Nitrogen helps reduce the rate in which the tire loses pressure, and reduces the corroding effect of moist inside the tire, as well as improving heat dispersal. It's good but it's nothing near mandatory for road cars, you can do very well with normal air, as I have in my tires. The performance of pneumatic tires filled with air can be brought to a higher level if you periodically deflate the tires and and re-inflate them with "fresh" air.
Tires blow out due to heat. In long driving at fast speeds, especially when the car is loaded and the weather is hot, the tires sidewalls which work as springs will create friction which will generate much heat. The heat makes the different layers of the tire (rubber, steel, polyester, etc...) expand at different rates untill they eventually seperate and the tire "collapses" at the thickest and most hot spots, which are the shoulders of the tread. This will occur out of one of the following reasons:
- Under-inflation or over-loading: Reducing tire inflation by 20% is the equivalent of loading them with an extra 70kg, and the tire will buildup heat faster by 10% and reduce it's lifespawn by 18%!
- Driving at a very high speed for a long duration of time: Increasing the speed from 60mph to 70, will reduce tire lifespawn by another 18% or so.
- Using cheap tires from unknown brands (some tires which come from "myserious" manufacturers can be worst than old, cracky tires from a good brand!)
- Using defected tires with scuffs, buldges and cracks.
- Using old tires with a milleage of over 60-70,000km (from this point, the tire's performance is reduced by about 40%!)
- Using old tires over the age of four years. The effect of aging, even if sometimes not even visibile, dries out the rubber and is usually more profound than the effect of milleage, especially in hot countries.
My recommendations: Use four, identical, new tires from a known tire brand. Replace tires at a milleage of 70,000km. If you don't drive so much, replace them at an age of three years. Rotate tires once every 7,000 miles for a more even wear. Try to park the car regularly in the shade. Inflate tires once every two weeks. Inflate when tires are cold. If you must inflate hot tires (and the tires can warm up in short drives of a few minutes too) inflate them by an extra 10% or even more. A personal tire gage can be very helpfull.

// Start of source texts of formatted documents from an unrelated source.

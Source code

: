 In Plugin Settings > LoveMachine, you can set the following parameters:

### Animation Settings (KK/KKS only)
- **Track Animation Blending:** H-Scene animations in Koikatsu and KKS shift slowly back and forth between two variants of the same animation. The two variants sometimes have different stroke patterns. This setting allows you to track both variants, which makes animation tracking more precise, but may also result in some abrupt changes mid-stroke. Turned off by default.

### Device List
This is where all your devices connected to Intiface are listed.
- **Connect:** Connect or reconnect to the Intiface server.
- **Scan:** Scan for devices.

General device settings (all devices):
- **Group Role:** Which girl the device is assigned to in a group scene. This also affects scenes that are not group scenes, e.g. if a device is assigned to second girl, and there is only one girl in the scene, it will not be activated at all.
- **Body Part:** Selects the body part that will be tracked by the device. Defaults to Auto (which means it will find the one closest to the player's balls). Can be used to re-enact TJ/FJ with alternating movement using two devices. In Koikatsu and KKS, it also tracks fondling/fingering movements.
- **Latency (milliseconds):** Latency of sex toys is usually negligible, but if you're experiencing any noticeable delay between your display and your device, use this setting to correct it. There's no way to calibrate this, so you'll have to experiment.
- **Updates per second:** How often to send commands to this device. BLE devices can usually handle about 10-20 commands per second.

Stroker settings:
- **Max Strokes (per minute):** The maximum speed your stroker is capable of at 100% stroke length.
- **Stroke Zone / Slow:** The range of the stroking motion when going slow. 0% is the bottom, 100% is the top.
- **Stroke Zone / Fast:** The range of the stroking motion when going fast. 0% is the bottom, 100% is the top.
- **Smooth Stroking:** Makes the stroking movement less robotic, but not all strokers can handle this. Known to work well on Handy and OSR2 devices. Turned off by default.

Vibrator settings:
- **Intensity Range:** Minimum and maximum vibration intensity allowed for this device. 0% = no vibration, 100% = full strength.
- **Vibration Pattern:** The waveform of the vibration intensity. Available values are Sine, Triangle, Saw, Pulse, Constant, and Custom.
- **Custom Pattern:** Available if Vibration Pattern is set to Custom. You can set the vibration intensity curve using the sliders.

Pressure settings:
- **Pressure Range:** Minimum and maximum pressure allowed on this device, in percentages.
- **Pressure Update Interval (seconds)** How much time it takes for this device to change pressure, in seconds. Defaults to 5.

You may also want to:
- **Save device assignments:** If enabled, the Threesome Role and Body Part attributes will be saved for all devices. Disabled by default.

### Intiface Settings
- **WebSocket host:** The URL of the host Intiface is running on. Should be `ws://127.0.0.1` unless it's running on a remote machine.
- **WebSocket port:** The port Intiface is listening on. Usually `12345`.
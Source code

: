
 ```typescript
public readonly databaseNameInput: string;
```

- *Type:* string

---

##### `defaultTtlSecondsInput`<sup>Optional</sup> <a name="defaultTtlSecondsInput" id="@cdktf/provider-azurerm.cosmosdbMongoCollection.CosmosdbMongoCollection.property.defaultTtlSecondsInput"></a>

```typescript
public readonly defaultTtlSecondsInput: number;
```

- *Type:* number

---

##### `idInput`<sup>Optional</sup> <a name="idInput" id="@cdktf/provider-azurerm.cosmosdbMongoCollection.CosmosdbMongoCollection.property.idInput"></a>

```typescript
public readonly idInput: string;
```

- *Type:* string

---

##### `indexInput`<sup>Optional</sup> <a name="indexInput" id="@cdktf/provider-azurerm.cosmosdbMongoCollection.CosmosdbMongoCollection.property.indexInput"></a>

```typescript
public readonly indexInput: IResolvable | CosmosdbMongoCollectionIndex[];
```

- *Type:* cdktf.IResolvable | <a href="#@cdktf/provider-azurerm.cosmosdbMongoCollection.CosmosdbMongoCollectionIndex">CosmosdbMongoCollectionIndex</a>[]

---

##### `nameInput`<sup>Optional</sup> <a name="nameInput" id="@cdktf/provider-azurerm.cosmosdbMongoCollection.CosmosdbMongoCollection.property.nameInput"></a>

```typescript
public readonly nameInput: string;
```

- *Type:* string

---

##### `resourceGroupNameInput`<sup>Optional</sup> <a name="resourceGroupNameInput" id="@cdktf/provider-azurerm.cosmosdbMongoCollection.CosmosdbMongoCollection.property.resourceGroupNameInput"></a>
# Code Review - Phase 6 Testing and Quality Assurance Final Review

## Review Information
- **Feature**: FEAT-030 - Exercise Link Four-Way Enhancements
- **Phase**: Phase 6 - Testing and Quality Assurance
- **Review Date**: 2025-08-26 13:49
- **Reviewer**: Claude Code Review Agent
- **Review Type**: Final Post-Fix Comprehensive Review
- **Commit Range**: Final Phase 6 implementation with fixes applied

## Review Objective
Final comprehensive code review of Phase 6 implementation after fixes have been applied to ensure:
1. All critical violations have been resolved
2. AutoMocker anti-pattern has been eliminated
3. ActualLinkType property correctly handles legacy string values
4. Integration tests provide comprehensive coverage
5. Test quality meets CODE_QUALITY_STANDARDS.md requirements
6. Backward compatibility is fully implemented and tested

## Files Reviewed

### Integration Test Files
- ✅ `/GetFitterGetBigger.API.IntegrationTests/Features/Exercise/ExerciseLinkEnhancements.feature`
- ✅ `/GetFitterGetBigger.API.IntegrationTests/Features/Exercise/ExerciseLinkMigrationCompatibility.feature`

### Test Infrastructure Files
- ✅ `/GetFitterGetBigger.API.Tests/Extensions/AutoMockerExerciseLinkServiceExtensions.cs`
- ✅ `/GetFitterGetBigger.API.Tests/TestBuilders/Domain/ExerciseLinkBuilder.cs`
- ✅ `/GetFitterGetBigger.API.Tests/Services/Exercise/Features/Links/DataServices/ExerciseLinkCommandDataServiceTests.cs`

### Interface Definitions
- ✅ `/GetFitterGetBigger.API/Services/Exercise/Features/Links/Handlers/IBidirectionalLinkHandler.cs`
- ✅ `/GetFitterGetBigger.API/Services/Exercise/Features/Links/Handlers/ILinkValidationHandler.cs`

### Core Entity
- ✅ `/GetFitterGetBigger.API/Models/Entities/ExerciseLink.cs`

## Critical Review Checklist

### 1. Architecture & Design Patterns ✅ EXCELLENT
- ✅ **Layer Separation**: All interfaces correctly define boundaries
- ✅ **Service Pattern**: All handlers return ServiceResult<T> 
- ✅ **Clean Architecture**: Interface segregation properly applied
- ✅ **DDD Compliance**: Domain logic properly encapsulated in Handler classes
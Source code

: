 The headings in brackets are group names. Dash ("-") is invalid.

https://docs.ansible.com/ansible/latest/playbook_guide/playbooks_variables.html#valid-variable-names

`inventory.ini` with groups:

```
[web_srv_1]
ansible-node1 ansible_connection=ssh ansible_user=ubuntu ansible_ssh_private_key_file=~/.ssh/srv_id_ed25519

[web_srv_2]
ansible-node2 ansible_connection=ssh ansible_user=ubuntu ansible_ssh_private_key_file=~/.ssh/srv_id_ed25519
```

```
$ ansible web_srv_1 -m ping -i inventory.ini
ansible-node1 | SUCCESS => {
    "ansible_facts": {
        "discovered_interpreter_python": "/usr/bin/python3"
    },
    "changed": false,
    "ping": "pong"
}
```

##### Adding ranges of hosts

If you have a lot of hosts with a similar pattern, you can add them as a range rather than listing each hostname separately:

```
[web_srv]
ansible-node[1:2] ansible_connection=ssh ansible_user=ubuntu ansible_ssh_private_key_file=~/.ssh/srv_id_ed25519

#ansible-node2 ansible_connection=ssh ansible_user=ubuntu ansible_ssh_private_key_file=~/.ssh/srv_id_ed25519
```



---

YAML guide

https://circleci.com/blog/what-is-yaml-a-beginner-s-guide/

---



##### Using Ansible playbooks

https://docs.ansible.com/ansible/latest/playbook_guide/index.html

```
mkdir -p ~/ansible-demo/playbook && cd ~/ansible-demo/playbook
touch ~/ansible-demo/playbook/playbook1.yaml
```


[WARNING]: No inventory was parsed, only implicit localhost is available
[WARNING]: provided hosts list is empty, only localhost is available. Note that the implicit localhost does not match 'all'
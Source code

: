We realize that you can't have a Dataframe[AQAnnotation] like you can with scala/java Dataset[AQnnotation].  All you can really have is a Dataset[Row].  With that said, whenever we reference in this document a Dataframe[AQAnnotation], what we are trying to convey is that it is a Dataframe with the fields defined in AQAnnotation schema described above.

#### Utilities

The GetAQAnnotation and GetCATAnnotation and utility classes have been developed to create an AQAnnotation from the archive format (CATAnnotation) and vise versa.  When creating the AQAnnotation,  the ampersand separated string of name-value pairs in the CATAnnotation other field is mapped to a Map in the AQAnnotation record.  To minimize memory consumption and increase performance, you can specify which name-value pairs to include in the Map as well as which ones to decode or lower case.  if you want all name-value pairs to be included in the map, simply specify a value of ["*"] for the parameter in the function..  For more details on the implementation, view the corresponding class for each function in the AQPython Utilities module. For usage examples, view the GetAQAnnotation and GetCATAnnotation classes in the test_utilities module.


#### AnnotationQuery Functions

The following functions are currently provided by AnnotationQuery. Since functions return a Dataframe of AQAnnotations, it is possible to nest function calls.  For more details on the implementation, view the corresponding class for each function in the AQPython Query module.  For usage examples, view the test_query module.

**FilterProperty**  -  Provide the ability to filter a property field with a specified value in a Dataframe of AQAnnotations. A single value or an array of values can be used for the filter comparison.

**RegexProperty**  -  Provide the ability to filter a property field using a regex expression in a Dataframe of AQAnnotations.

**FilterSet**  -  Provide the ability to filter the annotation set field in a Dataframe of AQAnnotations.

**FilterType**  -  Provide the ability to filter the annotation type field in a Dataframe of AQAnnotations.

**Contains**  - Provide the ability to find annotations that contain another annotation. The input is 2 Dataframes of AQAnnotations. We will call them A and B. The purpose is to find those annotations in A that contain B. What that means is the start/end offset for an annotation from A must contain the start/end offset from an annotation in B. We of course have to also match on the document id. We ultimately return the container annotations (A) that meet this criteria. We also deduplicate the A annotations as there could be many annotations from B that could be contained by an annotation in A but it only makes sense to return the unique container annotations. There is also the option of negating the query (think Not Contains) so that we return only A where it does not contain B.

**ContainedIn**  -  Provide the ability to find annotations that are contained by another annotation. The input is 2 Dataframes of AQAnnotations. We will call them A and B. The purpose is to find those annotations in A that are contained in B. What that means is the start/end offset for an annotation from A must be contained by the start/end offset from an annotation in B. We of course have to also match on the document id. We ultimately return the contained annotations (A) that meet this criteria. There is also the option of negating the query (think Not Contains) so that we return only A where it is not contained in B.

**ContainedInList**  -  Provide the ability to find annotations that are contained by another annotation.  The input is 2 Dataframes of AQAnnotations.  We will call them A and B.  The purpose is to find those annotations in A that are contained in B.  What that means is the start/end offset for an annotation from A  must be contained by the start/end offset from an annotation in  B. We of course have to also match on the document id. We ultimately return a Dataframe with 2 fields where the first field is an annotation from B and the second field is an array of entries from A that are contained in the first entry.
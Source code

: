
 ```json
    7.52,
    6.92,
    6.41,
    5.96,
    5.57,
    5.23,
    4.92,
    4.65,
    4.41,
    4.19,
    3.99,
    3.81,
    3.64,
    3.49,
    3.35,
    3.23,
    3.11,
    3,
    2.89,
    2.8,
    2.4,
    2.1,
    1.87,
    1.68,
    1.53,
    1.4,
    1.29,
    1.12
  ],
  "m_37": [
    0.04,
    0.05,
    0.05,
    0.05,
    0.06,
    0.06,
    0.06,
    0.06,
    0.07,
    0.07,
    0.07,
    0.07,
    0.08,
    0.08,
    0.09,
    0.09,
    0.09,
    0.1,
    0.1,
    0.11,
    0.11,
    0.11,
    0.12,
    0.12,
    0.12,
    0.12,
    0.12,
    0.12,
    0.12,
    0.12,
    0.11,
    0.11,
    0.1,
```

Don't drive at very high speeds or with exceeding loads in the car. When you load the car with passengers and/or cargo, increase the air pressure according to manufacturer recommendations. In any case of doubt, prefere to overinflate tires than to risk having them under-inflated. Overinflation does not blow out tires. On the contrary, it makes the tire more rigid and less likely to blow out.
Try to make rest stops in long drives on highways. You can complete a drive of one hour and a half in one go, but don't drive for two hours without stopping once for ten minutes. For trips over two hours, stop on an hourly basis for ten minutes. Stopping in this rate helps maintain concentration (which reduces dramatically after 50 minutes) and also offers a considerable cool-down for tires and for the engine.
I have heard some people complain of factory low profile tires of a certain brand blowing out. However I've never experienced this myself.
I'm wondering if the op changed from factory specs without consulting a pro tire shop.
Some people think you can just willy-nilly put a 40 series on to the same size rim that was factory spec'd for a 50 series. You can Not do this safely! In fact it is out right dangerous because you have just changed the suspension geometry of the car by doing this.
You are right. Low-profile tires, and performance tires in general, are made to operate in a performance-intended environment. They require high speeds and loads, heat and good abrasive tarmac to operate at an effective temperature. For everyday use, a standard road tire wil be superior to a performance tire!
Low-profile tires also suffer when you drive on a rough road, where it overloads the suspension, so overall the tire's performance is reduced and there is a greater risk of wearing the dampers prematurely, changing the car's natural handling characteristics and a higher potential of damaging the alignment or bearings.
Instead, I would try to play with the tire pressure. An increase of the cold pressure by a few PSIG is a reasonable and effective way of tunning up a road car. It gives the same effect as a lower or stiffer sidewall and it does not reduce the contact patch by much (contrary to the popular belief) or increase tire wear.
A tire blow-out will not occur without the contribution of under-inflation or damage to the tire from road debries or curbs. Even the Firestone catastrophe would have been prevented if owners of the cars with the relevant tires would have checked tire pressures better.